In fairness to Roberts, he also says that "activism, protest, and agitation," hallmarks of a committed movement, along with continued warnings of imminent climate catastrophe, need not

be seen as an alternative to pragmatic, incremental process pushed by moderate insiders. They are not mutually exclusive; indeed, they ought to be mutually reinforcing.

The problem with even this multi-pronged approach is that there are no overarching values defined, which, to me, seems the only way you can expand beyond your "committed minority." As one commenter ("grypo") observes over at the Planet 3.0 site:

This is what the climate movement is missing. There is no core set of values that gets moved to the front of the movement that excites people. I can say the same for the issue of sustainability. What we do instead, is try the climate hawk approach, where we work within the value system of the establishment. We even bend over backwards to make rational economic arguments that don't solve the main issues. For the Grist approach to work, this all must end. We need to attach the risk of future climate change and sustainability to a value system, and not the one that serves established politics.
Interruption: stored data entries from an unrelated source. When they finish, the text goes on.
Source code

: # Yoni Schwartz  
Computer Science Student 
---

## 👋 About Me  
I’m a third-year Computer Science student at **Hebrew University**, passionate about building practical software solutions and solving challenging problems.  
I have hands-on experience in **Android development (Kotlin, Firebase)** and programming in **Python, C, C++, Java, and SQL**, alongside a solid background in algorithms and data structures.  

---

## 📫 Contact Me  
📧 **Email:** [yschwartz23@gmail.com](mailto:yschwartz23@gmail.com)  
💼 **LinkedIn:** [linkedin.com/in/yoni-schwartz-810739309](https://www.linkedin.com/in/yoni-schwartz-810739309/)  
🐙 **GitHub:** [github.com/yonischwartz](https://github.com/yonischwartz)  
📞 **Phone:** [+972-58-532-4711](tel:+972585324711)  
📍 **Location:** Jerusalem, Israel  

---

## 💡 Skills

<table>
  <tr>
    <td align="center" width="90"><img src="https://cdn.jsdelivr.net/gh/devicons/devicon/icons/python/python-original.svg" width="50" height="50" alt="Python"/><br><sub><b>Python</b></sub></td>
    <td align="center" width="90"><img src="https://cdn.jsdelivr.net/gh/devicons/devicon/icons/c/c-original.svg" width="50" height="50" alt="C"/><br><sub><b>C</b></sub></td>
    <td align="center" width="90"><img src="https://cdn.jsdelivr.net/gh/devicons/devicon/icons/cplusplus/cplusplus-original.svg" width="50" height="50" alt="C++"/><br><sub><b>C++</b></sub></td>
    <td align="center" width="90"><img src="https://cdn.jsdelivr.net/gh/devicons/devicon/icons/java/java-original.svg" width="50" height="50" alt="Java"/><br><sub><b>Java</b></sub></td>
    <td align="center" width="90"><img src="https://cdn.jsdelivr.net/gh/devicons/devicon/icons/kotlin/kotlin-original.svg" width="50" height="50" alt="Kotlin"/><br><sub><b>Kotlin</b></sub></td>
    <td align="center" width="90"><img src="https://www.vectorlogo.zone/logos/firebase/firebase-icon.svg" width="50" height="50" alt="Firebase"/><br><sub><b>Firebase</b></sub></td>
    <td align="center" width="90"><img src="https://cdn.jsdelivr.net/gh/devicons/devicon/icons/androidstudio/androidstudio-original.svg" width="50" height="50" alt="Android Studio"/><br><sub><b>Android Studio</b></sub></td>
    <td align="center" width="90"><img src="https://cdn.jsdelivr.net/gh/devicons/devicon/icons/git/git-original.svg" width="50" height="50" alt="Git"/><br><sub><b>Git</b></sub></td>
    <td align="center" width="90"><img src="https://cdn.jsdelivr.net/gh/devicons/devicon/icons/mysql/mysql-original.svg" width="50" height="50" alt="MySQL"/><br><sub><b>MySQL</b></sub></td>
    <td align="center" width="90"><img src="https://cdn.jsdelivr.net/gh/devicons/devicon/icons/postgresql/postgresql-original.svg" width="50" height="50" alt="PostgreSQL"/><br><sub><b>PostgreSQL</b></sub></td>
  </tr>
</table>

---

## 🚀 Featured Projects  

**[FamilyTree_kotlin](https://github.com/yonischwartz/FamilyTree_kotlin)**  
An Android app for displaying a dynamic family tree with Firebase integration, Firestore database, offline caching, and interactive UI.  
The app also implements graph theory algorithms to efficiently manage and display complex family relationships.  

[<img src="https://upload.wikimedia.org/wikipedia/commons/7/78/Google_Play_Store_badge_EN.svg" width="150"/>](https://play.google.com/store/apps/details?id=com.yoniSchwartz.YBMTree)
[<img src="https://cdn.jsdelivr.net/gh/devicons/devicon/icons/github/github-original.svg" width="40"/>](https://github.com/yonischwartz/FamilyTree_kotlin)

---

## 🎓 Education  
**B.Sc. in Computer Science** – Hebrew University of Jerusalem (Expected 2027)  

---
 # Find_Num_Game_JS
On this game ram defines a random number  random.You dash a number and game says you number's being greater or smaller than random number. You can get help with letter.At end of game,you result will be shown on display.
Ultimately, these issues revolve around human connection, social contracts, and the power of people working together to fix shit.

Roberts, in his post, refers to how American conservatives, over the last few decades, have moved narrow, minority held views (such as supply side economics) into the Republican mainstream. He points out that they've achieved this with relentless organization and advocacy. But he fails to mention the cultural values underlying these attitudinal shifts of the Republican party, and how these values have been powerfully framed (subsequently catching on as motivating force) and successfully wedded to policy positions. So what are the values the climate movement wants audiences to embrace? I submit that avoiding climate doom won't suffice. In my Yale Forum piece, I suggest that whatever values are formed, they ought to be able to strike a chord with people holding different worldviews.